DJ Lance is refreshingly black. I can’t recall a black children’s television host since LeVar Burton ruined books for everyone on Reading Rainbow. DJ Lance is way cooler than LeVar Burton. For one thing, he’s not blind. Secondly, instead of gaylord baby songs, DJ Lance spins groovy tunes to make you swoon. He acts as sort of a benevolent god to the five figurines who magically come to life on the show’s psychedelic set.
At first glance, the characters are reminiscent of the Teletubbies. They even have similar sounding nonsense names: Muno, Plex, Foofa, Toodee, and Brobee. And I think one of them is gay. But instead of a shrill Teletubby ass-fest, Yo Gabba Gabba! is totally cool to have on in the background while you’re shaving, reading the paper, or fighting with your wife.
The show is about navigating the world through the prism of childhood. Naturally enough, this allows for endless episode themes, like sharing, teeth, weather, bugs, etc. Topics are handled with the liberal use of astonishingly catchy songs.
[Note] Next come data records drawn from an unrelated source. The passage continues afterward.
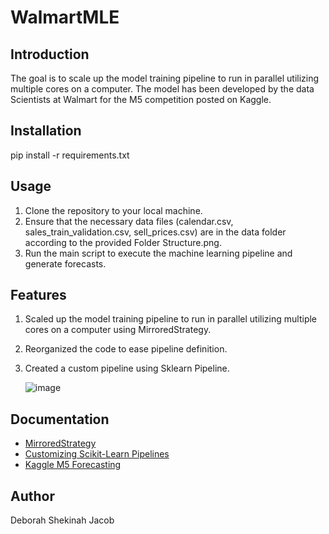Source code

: # WalmartMLE

## Introduction

The goal is to scale up the model training pipeline to run in parallel utilizing multiple cores on a computer. The model has been developed by the data Scientists at Walmart for the M5 competition posted on Kaggle.

## Installation
 pip install -r requirements.txt

## Usage

1. Clone the repository to your local machine.
2. Ensure that the necessary data files (calendar.csv, sales_train_validation.csv, sell_prices.csv) are in the data folder according to the provided Folder Structure.png.
3. Run the main script to execute the machine learning pipeline and generate forecasts.

## Features

1. Scaled up the model training pipeline to run in parallel utilizing multiple cores on a computer using MirroredStrategy.
2. Reorganized the code to ease pipeline definition.
3. Created a custom pipeline using Sklearn Pipeline.


   ![image](https://github.com/isthatdebbiej/WalmartMLE/assets/6524599/47065bc4-e227-496c-a7db-e2dbacd962f5)

## Documentation

- [MirroredStrategy](https://www.tensorflow.org/api_docs/python/tf/distribute/MirroredStrategy)
- [Customizing Scikit-Learn Pipelines](https://towardsdatascience.com/customizing-scikit-learn-pipelines-write-your-own-transformer-fdaaefc5e5d7)
- [Kaggle M5 Forecasting](https://www.kaggle.com/competitions/m5-forecasting-accuracy)
  


## Author

Deborah Shekinah Jacob
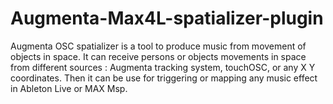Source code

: # Augmenta-Max4L-spatializer-plugin

Augmenta OSC spatializer is a tool to produce music from movement of objects in space.
It can receive persons or objects movements in space from different sources : Augmenta tracking system, touchOSC, or any X Y coordinates.
Then it can be use for triggering or mapping any music effect in Ableton Live or MAX Msp.
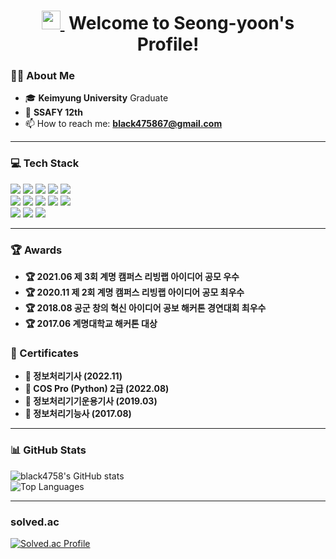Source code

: <h1 align="center">
  <a href="https://github.com/black4758">
    <img src="https://media.giphy.com/media/hvRJCLFzcasrR4ia7z/giphy.gif" width="30px"/>
  </a>
  &nbsp;Welcome to Seong-yoon's Profile!
</h1>

### 👨‍💻 About Me
* 🎓 **Keimyung University** Graduate
* 🌱 **SSAFY 12th**
* 📫 How to reach me: **black475867@gmail.com**

---

### 💻 Tech Stack
<p>
  <img src="https://img.shields.io/badge/Java-007396?style=for-the-badge&logo=java&logoColor=white">
  <img src="https://img.shields.io/badge/Spring_Boot-6DB33F?style=for-the-badge&logo=springboot&logoColor=white">
  <img src="https://img.shields.io/badge/JPA-59666C?style=for-the-badge&logo=hibernate&logoColor=white">
  <img src="https://img.shields.io/badge/Python-3776AB?style=for-the-badge&logo=python&logoColor=white">
  <img src="https://img.shields.io/badge/FastAPI-009688?style=for-the-badge&logo=fastapi&logoColor=white">
  <br>
  <img src="https://img.shields.io/badge/MySQL-4479A1?style=for-the-badge&logo=mysql&logoColor=white">
  <img src="https://img.shields.io/badge/MongoDB-47A248?style=for-the-badge&logo=mongodb&logoColor=white">
  <img src="https://img.shields.io/badge/C-A8B9CC?style=for-the-badge&logo=c&logoColor=black">
  <img src="https://img.shields.io/badge/HTML5-E34F26?style=for-the-badge&logo=html5&logoColor=white">
  <img src="https://img.shields.io/badge/CSS3-1572B6?style=for-the-badge&logo=css3&logoColor=white">
  <br>
  <img src="https://img.shields.io/badge/Whisper-412991?style=for-the-badge&logo=openai&logoColor=white">
  <img src="https://img.shields.io/badge/ChatGPT-412991?style=for-the-badge&logo=openai&logoColor=white">
  <img src="https://img.shields.io/badge/Gemini-8E44AD?style=for-the-badge&logo=google-gemini&logoColor=white">
</p>

---

### 🏆 Awards
* **🏆 2021.06 제 3회 계명 캠퍼스 리빙랩 아이디어 공모 우수**
* **🏆 2020.11 제 2회 계명 캠퍼스 리빙랩 아이디어 공모 최우수**
* **🏆 2018.08 공군 창의 혁신 아이디어 공보 해커톤 경연대회 최우수**
* **🏆 2017.06 계명대학교 해커톤 대상**

### 📄 Certificates
* **📄 정보처리기사 (2022.11)**
* **📄 COS Pro (Python) 2급 (2022.08)**
* **📄 정보처리기기운용기사 (2019.03)**
* **📄 정보처리기능사 (2017.08)**

---

### 📊 GitHub Stats
<p>
  <img src="https://github-readme-stats.vercel.app/api?username=black4758&show_icons=true&theme=tokyonight&rank_icon=github" alt="black4758's GitHub stats"/>
  <br>
  <img src="https://github-readme-stats.vercel.app/api/top-langs/?username=black4758&layout=compact&theme=tokyonight" alt="Top Languages"/>
</p>

---

### solved.ac
<p>
  <a href="http://solved.ac/arblack475867">
    <img src="http://mazassumnida.wtf/api/v2/generate_badge?boj=arblack475867" alt="Solved.ac Profile"/>
  </a>
</p>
Everything gets turned into a song and dance. If one of the characters so much as stubs his toe, they sing about it. When they’re done singing about it, they dance about it. All told, it’s not a bad approach to life. It worked for Michael Jackson. Skits and segments are refreshingly brief, while always hewing to each episode’s theme. The live-action is interspersed with trippy animated shorts that stimulate kids’ imaginations. This evokes groundbreaking aspects of Pee-Wee’s Playhouse, minus the public masturbation.
To sweeten the deal for captive audience parents, there are cameos by the likes of Andy Samberg, Mos Def, Sarah Silverman, and Tony Hawk. Also Elijah Wood, but that’s no reason to hate. Jack Black hosted an entire (and classic) episode. Biz Markie has a recurring gig doing a human beatbox. Appearing on the show has become a badge of honor for indie bands. Witness songs by the Shins, the Killers, the Decembrists, the Ting Tings, the Roots, and MGMT. Somehow, YGG has managed to book guest appearances by actors and bands that make Jimmy Fallon look like a third-rate talk-show host… wait, that came out wrong.
The show’s strength lies in its refusal to patronize kids. YGG is endearingly sweet, but never saccharine. The educational content is pervasive without ever being overt or pedantic. DJ Lance is unflagging in his enthusiasm, encouragement and concern. Most impressive, the characters are pitch-perfect in capturing the spirit of childhood, whether lying awake in a darkened room unable to fall asleep, or quitting a game of tag in frustration over never being able to catch anyone.
In short, the YGG gang are nicer, more patient, more fun and more creative than you. They are who you want your child playing with. Despite your best efforts at screwing up, Yo Gabba Gabba! may just redeem you… until of course, your kids graduate to Nickelodeon, discover Spongebob Squarepants and start emulating the assholes they will eventually become.